Exercise objective: Whenever a line of the records below contains the word "export", copy that line.

****

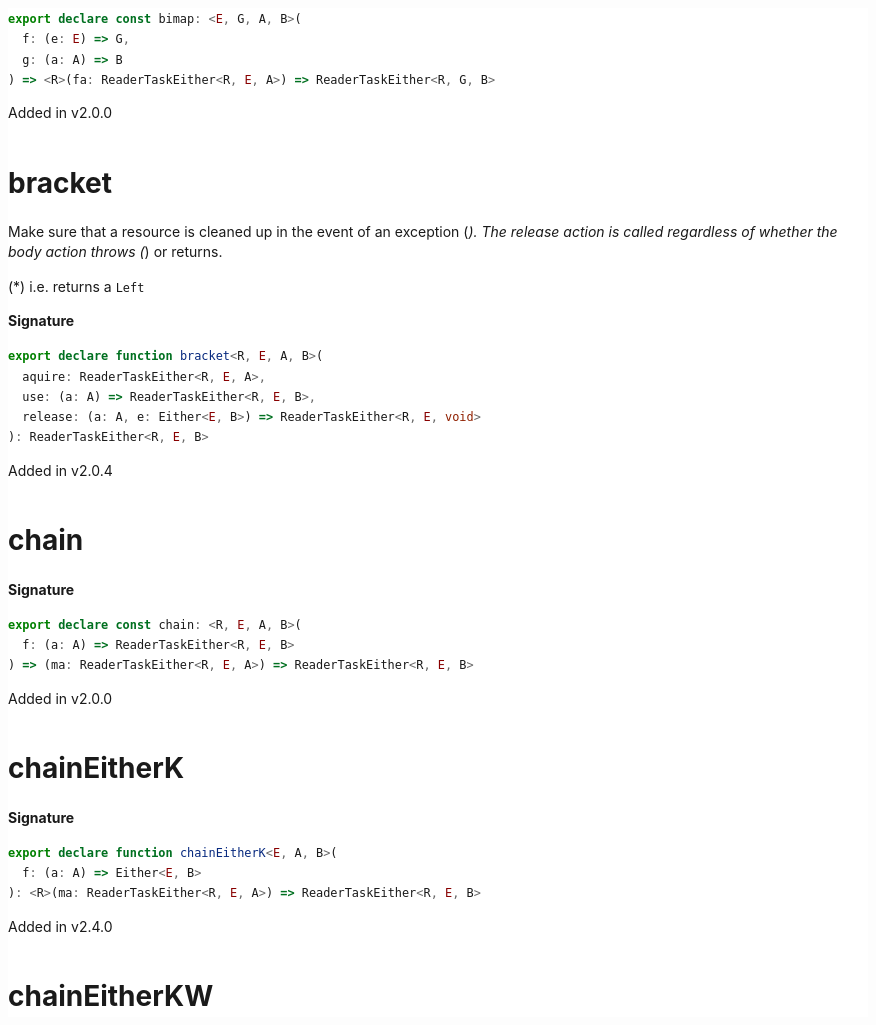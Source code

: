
 ```ts
export declare const bimap: <E, G, A, B>(
  f: (e: E) => G,
  g: (a: A) => B
) => <R>(fa: ReaderTaskEither<R, E, A>) => ReaderTaskEither<R, G, B>
```

Added in v2.0.0

# bracket

Make sure that a resource is cleaned up in the event of an exception (_). The release action is called regardless of
whether the body action throws (_) or returns.

(\*) i.e. returns a `Left`

**Signature**

```ts
export declare function bracket<R, E, A, B>(
  aquire: ReaderTaskEither<R, E, A>,
  use: (a: A) => ReaderTaskEither<R, E, B>,
  release: (a: A, e: Either<E, B>) => ReaderTaskEither<R, E, void>
): ReaderTaskEither<R, E, B>
```

Added in v2.0.4

# chain

**Signature**

```ts
export declare const chain: <R, E, A, B>(
  f: (a: A) => ReaderTaskEither<R, E, B>
) => (ma: ReaderTaskEither<R, E, A>) => ReaderTaskEither<R, E, B>
```

Added in v2.0.0

# chainEitherK

**Signature**

```ts
export declare function chainEitherK<E, A, B>(
  f: (a: A) => Either<E, B>
): <R>(ma: ReaderTaskEither<R, E, A>) => ReaderTaskEither<R, E, B>
```

Added in v2.4.0

# chainEitherKW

****

Response to the exercise:
export declare const bimap: <E, G, A, B>(
export declare function bracket<R, E, A, B>(
export declare const chain: <R, E, A, B>(
export declare function chainEitherK<E, A, B>(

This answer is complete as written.